Wed Sep 20, 2017, 12:28 PM
Sep 2017

Those conducting the buyout get very rich. The banks that arrange the loans get monster fees.

The company itself and the employees get screwed. Bankruptcy and disappeared pensions are the usual result.

Except for the LBO artists, who get very rich. Did I mention that?

Gothmog

(145,567 posts)
4. The debt in a leverage buyout can kill a company
Wed Sep 20, 2017, 12:31 PM
Sep 2017

The fact that that this company was a LBO does not surprise me. LBOs often have issues with too much debt

unblock

(52,328 posts)
6. this is the lbo model. borrow to the hilt to buy the company, then extract massive capital
Wed Sep 20, 2017, 01:01 PM
Sep 2017

if the capital extraction were done through any means other than interest payments on the borrowed funds, people would see it for the scam that it is.

instead, people dismiss it as business as usual, hey, ya gotta pay your debts.

but it's one thing when you go bankrupt because you couldn't pay back funds used to operate or expand a company; it's another thing when you go bankrupt because you couldn't pay back funds used to take the company private.

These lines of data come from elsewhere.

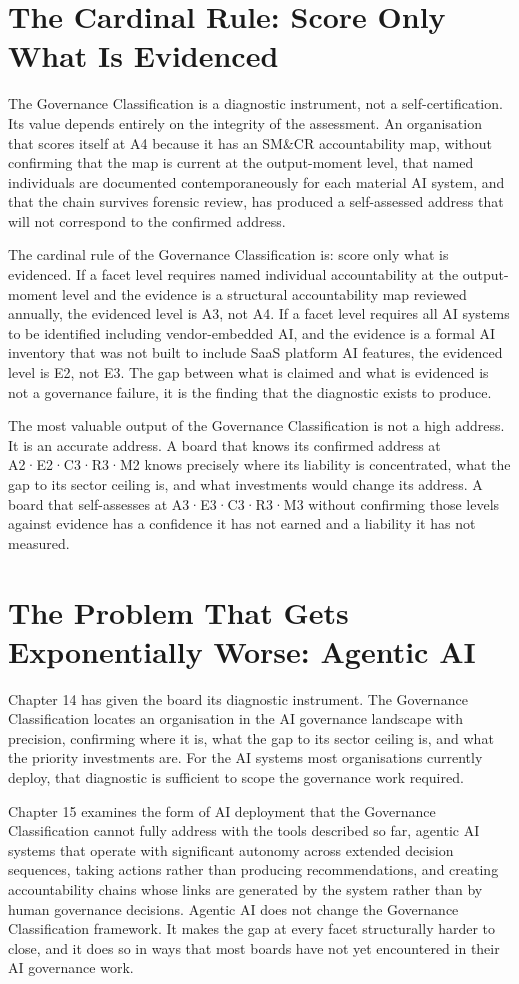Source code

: \section{The Cardinal Rule: Score Only What Is Evidenced}

The Governance Classification is a diagnostic instrument, not a self-certification. Its value depends entirely on the integrity of the assessment. An organisation that scores itself at A4 because it has an SM\&CR accountability map, without confirming that the map is current at the output-moment level, that named individuals are documented contemporaneously for each material AI system, and that the chain survives forensic review, has produced a self-assessed address that will not correspond to the confirmed address.

The cardinal rule of the Governance Classification is: score only what is evidenced. If a facet level requires named individual accountability at the output-moment level and the evidence is a structural accountability map reviewed annually, the evidenced level is A3, not A4. If a facet level requires all AI systems to be identified including vendor-embedded AI, and the evidence is a formal AI inventory that was not built to include SaaS platform AI features, the evidenced level is E2, not E3. The gap between what is claimed and what is evidenced is not a governance failure, it is the finding that the diagnostic exists to produce.

The most valuable output of the Governance Classification is not a high address. It is an accurate address. A board that knows its confirmed address at A2·E2·C3·R3·M2 knows precisely where its liability is concentrated, what the gap to its sector ceiling is, and what investments would change its address. A board that self-assesses at A3·E3·C3·R3·M3 without confirming those levels against evidence has a confidence it has not earned and a liability it has not measured.

\scenebreak

\section{The Problem That Gets Exponentially Worse: Agentic AI}

Chapter 14 has given the board its diagnostic instrument. The Governance Classification locates an organisation in the AI governance landscape with precision, confirming where it is, what the gap to its sector ceiling is, and what the priority investments are. For the AI systems most organisations currently deploy, that diagnostic is sufficient to scope the governance work required.

Chapter 15 examines the form of AI deployment that the Governance Classification cannot fully address with the tools described so far, agentic AI systems that operate with significant autonomy across extended decision sequences, taking actions rather than producing recommendations, and creating accountability chains whose links are generated by the system rather than by human governance decisions. Agentic AI does not change the Governance Classification framework. It makes the gap at every facet structurally harder to close, and it does so in ways that most boards have not yet encountered in their AI governance work.
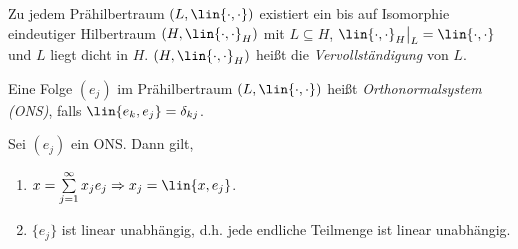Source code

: \begin{prop}
\label{prop:1.7}
Zu jedem Prähilbertraum $(L,\lin{\cdot,\cdot})$ existiert ein bis auf
Isomorphie eindeutiger Hilbertraum $(H,\lin{\cdot,\cdot}_H)$ mit $L\subseteq
H$, $\lin{\cdot,\cdot}_H\big|_L = \lin{\cdot,\cdot}$ und $L$ liegt dicht in
$H$.
$(H,\lin{\cdot,\cdot}_H)$ heißt die \emph{Vervollständigung} von $L$.\fishhere
\end{prop}

\begin{defn}
\label{defn:1.8}
Eine Folge $(e_j)$ im Prähilbertraum $(L,\lin{\cdot,\cdot})$ heißt
\emph{Orthonormalsystem (ONS)}, falls $\lin{e_k,e_j} = \delta_{kj}$.\fishhere
\end{defn}

\begin{prop}
\label{prop:1.9}
Sei $(e_j)$ ein ONS. Dann gilt,
\begin{enumerate}
  \item $x=\sum\limits_{j=1}^\infty x_j e_j \Rightarrow x_j = \lin{x,e_j}$.
  \item $\{e_j\}$ ist linear unabhängig, d.h. jede endliche Teilmenge ist
  linear unabhängig.\fishhere
\end{enumerate}
\end{prop}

in any event, in order to succeed as an lbo you have to grow very quickly and luckily, enough to pay back the incredible interest and debt. if you're then in the clear, you win big time.

otherwise, there are a lot of losers.

the vc firms that create such deals may or may not be ahead on any particular deal; it depends on how much interest they were able to extract before it all falls apart. but they do enough of these deals so that on average, they're richly rewarded for this nonsense.